野生のパンジー

文化人類学の話

文化と呼ばれるさまざまなことがら①

・そもそも<文化>とは何ぞや?

 私は文化人類学を専攻しているが、よく親や友人から「なんの研究をしてるの?」と聞かれる。困った質問である。その場合はたいてい、本当は違うのだがいちいち説明するのも面倒なので「フィジーの文化です」と答える。しかし、この<文化>と呼ばれるものがなかなかに厄介なものである(厄介だから本当はその用語を使いたくはないんだよ)。フィジーの文化を研究しているというが、では<文化>とはそもそもいったい何を指しているのか、という問いに対してはしばしば私は口をつぐむしかないのである。

 <文化>とは一体何を指しているのだろうか。世間一般に見る様々な<文化>という言葉を集めてみよう。文化人、文化包丁、文化事業、文化的暮らし…これらの単語に含まれる<文化>という言葉が意味するものは、お上品、高尚、洗練、なんにせよプラスのイメージだ。また、最近流行りだした(すぐ廃れた)カルチュラル・スタディーズと呼ばれる学問領域が対象としているものもまた「文化」であろう。ここでの文化が意味するものは、芸術作品やその他知的生産から、ファッションや広告にいたるまでのなんらかの記号的な産出行為を含み、それを文化生産と呼んでいる。
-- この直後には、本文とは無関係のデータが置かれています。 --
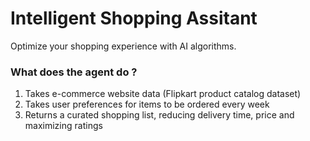 # Intelligent Shopping Assitant
Optimize your shopping experience with AI algorithms.

### What does the agent do ?
1. Takes e-commerce website data (Flipkart product catalog dataset)
2. Takes user preferences for items to be ordered every week
3. Returns a curated shopping list, reducing delivery time, price and maximizing ratings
しかし、このような意味での「文化」なんて上に挙げた文化包丁の「文化」を希釈して拡張しているだけなのではないだろうか。意味をそこまで拡大してしまえば、そのような意味での「文化生産」なんてそもそも実在するだろうか。結局のところ、およそ人間が行う産出行為をすべて研究していますと言っているようなもので、そこに「カルチュラル」をつける意味など、それがファッショナブルな感じがすること以外に見出せるだろうか。
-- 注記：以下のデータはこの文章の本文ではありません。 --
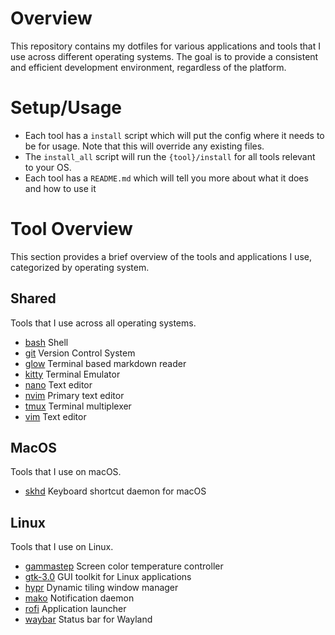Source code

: # Overview

This repository contains my dotfiles for various applications and tools that I use across different operating systems. The goal is to provide a consistent and efficient development environment, regardless of the platform.

# Setup/Usage

- Each tool has a `install` script which will put the config where it needs to be for usage. Note that this will override any existing files.
- The `install_all` script will run the `{tool}/install` for all tools relevant to your OS.
- Each tool has a `README.md` which will tell you more about what it does and how to use it

# Tool Overview

This section provides a brief overview of the tools and applications I use, categorized by operating system.

## Shared

Tools that I use across all operating systems.
- [bash](https://www.gnu.org/software/bash/) Shell
- [git](https://git-scm.com/) Version Control System
- [glow](https://github.com/charmbracelet/glow) Terminal based markdown reader
- [kitty](https://sw.kovidgoyal.net/kitty/) Terminal Emulator
- [nano](https://www.nano-editor.org/) Text editor
- [nvim](https://neovim.io/) Primary text editor
- [tmux](https://github.com/tmux/tmux) Terminal multiplexer
- [vim](https://www.vim.org/) Text editor

## MacOS

Tools that I use on macOS.
- [skhd](https://github.com/koekeishiya/skhd) Keyboard shortcut daemon for macOS

## Linux

Tools that I use on Linux.
- [gammastep](https://gitlab.com/chinstrap/gammastep) Screen color temperature controller
- [gtk-3.0](https://docs.gtk.org/gtk3/) GUI toolkit for Linux applications
- [hypr](https://hyprland.org/) Dynamic tiling window manager
- [mako](https://github.com/emersion/mako) Notification daemon
- [rofi](https://github.com/davatorium/rofi) Application launcher
- [waybar](https://github.com/Alexays/Waybar) Status bar for Wayland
 このような<文化>の語り口とは別の使われ方がある。「家に上がるときに靴を脱ぐのは日本の文化だ」とか、「米食は日本の文化だ」といったものである。私が優美に朝食のご飯を納豆とともに駆けこむ姿が無形文化財に登録されているという可能性がないとすれば、ここで語られる「文化」とはなにがしかの習慣となっている行為であろう。ここで注意したいのが、これがただの慣習的行為なのではなく、ある集団を想定してその中で共同性を持った慣習的行為だということだ。例えば私が人前でゲップをする慣習があったとして(もちろん例えであって事実とは異なると強調したいのだが)、それを日本人の文化とは呼ばないだろう。つまり、共同性ないしは集団的枠組みを想定し、それを特徴づけるような慣習的行為を「文化」と呼んでいるのである。単に行為だけでなく、日本人を日本人たらしめているにふさわしいと考えられている様々な文言が、この語り口で語られる。
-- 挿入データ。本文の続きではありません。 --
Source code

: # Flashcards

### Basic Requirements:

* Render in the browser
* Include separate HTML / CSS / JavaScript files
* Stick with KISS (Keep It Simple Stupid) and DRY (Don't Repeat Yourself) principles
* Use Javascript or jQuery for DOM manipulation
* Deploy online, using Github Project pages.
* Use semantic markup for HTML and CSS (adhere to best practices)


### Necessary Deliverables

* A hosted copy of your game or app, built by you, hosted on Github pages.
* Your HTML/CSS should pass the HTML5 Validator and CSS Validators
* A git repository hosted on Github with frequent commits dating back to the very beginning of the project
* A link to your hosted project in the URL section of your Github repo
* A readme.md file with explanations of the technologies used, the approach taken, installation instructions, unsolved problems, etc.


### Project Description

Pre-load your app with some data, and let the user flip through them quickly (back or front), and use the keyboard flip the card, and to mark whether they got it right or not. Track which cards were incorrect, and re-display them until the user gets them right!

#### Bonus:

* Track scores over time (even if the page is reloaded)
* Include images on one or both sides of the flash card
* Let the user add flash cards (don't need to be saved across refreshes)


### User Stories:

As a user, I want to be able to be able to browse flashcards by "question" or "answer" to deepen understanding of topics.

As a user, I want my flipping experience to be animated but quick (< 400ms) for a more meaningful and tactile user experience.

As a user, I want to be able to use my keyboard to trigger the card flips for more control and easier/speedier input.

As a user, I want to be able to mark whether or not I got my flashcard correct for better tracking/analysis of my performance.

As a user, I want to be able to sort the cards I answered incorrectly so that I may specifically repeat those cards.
 <文化>に対するこの文言で問題となるのが、単なる習慣性つまり、誰が、どのくらいの頻度で行っていて、どれくらい広くみられるか、という問題だけでなかったりすることである。ご飯とみそ汁は日本の文化だというのはいいが、たとえどれだけの人が朝食にパンとコーヒーをとっていたとしても、それは外国の文化だ、と言われたり、あるいはパンとコーヒーも今や立派な日本の文化の一部だ、と言われたりすることだ。逆に今ではめったに食べないお茶漬けを、外人から「やっぱりお茶漬けは日本の文化でしょ」と言われれば、そんな気もしてしまう。「本来の」日本の文化や「正しい」日本の文化と語られることもある。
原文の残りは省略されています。